Rząd: raport generalnie korzystny dla Polski
Zdaniem ministra skarbu Mikołaja Budzanowskiego, raport Sonika jest generalnie korzystny dla Polski. - Posłowi Sonikowi udała się trudna sztuka doprowadzenia do kompromisu głosujących grup politycznych. Zgłoszone poprawki pokazują jednak, że to dopiero preludium przed plenarnym głosowaniem - oświadczył minister.
Zwrócił uwagę, że choć poprawka apelująca o zakaz wydobywania gazu z łupków została odrzucona, nadal może być zgłoszona w toku dalszych prac. - Dlatego w najbliższych tygodniach powinniśmy zjednoczyć wysiłki w celu pokazania prawdy, że eksploatacja jest bezpieczna dla środowiska. Polska już teraz wypełnia zalecenia z raportu, chociażby dotyczące przejrzystości działań firm wydobywczych - stwierdził Budzanowski.
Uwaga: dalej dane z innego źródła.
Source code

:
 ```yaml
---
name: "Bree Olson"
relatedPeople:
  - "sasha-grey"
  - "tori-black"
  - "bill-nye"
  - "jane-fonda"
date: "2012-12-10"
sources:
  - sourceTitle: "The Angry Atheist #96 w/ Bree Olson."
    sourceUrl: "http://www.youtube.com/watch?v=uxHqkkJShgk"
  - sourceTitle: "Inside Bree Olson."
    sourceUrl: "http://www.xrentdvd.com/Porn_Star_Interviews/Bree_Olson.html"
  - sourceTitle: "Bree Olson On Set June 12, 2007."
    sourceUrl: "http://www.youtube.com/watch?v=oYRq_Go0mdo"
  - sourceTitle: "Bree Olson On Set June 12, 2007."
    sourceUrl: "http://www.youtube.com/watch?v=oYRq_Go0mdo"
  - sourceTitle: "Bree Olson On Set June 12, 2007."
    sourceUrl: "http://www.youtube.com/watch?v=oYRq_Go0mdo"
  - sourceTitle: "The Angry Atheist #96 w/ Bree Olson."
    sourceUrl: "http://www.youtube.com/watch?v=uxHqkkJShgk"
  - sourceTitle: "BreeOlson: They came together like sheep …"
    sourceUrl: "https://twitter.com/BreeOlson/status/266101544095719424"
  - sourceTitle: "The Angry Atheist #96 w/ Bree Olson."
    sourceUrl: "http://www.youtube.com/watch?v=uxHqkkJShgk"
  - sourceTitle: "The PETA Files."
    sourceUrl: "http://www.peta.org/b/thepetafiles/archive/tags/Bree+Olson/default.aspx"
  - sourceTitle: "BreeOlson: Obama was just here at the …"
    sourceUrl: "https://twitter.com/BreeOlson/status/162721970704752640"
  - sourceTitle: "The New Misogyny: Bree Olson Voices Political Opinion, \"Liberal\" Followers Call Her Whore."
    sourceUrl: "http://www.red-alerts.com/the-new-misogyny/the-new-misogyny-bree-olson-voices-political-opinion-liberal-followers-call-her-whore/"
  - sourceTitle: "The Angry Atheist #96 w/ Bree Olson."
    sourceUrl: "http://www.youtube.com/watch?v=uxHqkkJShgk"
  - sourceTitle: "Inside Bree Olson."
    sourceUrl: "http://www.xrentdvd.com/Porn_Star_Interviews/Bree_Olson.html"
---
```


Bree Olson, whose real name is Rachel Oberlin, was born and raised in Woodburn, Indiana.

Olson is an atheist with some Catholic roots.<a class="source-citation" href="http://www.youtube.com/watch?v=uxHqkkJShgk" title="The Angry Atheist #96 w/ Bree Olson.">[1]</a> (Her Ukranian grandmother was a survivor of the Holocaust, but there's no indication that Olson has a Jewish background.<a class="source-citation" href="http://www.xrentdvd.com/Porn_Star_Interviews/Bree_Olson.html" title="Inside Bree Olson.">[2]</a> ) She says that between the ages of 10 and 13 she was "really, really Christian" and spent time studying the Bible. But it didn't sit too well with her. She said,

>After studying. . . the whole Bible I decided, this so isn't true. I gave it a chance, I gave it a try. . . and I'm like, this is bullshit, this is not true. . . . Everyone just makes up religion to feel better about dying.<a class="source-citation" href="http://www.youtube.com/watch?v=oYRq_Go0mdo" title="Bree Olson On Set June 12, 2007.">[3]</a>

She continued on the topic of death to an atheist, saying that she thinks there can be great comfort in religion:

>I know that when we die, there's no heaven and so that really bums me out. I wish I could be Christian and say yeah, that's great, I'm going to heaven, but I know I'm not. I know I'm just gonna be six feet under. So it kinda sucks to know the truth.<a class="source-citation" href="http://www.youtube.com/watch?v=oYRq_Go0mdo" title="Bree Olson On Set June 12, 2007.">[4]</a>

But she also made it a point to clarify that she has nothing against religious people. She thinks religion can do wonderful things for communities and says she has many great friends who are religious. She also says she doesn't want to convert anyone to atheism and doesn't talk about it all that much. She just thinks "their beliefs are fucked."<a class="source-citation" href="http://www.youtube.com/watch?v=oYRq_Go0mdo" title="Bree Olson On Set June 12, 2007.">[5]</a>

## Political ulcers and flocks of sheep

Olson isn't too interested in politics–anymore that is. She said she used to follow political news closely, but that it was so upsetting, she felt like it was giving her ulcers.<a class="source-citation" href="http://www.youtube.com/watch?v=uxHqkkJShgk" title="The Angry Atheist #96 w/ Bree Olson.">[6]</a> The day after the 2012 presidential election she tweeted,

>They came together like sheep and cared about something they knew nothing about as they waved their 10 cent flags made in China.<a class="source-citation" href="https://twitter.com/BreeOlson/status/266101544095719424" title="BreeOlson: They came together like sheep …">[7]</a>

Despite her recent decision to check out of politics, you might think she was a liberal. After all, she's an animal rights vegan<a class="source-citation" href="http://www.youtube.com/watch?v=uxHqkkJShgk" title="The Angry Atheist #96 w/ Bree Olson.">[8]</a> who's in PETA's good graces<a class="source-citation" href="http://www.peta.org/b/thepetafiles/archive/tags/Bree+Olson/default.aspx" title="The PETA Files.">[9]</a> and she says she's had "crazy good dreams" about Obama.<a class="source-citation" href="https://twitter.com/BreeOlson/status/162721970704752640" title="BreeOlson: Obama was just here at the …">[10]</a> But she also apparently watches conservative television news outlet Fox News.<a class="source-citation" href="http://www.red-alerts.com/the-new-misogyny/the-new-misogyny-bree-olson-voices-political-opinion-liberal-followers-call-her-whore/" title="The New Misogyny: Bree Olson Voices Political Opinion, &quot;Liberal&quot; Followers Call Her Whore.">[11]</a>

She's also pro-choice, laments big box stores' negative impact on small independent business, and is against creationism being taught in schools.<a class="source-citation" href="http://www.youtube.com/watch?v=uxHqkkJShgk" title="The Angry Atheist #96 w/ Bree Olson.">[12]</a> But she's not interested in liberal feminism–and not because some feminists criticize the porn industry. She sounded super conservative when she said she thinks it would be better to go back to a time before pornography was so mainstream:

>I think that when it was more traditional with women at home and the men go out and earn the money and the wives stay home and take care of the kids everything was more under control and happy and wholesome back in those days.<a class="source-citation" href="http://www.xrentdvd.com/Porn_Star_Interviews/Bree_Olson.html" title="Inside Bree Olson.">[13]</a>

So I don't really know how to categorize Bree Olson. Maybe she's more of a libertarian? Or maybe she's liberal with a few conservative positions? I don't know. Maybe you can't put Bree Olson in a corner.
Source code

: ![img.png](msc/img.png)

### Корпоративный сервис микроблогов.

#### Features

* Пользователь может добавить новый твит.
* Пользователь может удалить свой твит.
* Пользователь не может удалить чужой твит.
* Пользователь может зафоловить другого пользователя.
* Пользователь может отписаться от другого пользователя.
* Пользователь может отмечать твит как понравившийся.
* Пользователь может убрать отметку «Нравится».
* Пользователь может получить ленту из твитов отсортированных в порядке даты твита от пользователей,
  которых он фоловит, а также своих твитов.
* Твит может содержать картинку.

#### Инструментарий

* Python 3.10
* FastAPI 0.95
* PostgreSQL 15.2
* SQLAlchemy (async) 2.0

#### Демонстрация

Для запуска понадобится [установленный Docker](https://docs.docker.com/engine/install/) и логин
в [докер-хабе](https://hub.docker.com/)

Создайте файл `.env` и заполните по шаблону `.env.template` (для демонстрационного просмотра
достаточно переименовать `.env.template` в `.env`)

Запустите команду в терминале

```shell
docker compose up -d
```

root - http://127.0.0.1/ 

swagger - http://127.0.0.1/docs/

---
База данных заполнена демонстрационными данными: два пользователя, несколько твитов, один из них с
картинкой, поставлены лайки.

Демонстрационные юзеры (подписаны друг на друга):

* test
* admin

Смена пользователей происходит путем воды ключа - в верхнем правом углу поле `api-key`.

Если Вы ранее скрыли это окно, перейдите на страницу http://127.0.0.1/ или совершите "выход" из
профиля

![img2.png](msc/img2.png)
Czy gaz w Polsce potanieje?
Wieczorem Budzanowski powiedział w TVP Info, że są szanse, że gaz w Polsce będzie tańszy w perspektywie 2015 r., a "zdecydowanie tańszy" w dłuższej perspektywie - w 2019 r. Minister stwierdził, że prawo europejskie może stanąć na przeszkodzie do wydobywania gazu łupkowego w Polsce.
- Tak się może wydarzyć, jeżeli nie będziemy prowadzić odpowiedniej polityki na poziomie Parlamentu Europejskiego, czy Komisji Europejskiej. Te sygnały, które ostatnio dochodzą czy z KE, czy PE są dla nas nie do końca jasne. Widać, że te głosy są bardzo wyraźnie podzielone, również między frakcje polityczne - powiedział minister.
Zdaniem Budzanowskiego, gaz łupkowy, w przeciwieństwie do ropy naftowej czy gazu konwencjonalnego, coraz bardziej staje się przedmiotem dyskusji ideologicznej między środowiskami lewicy i prawicy.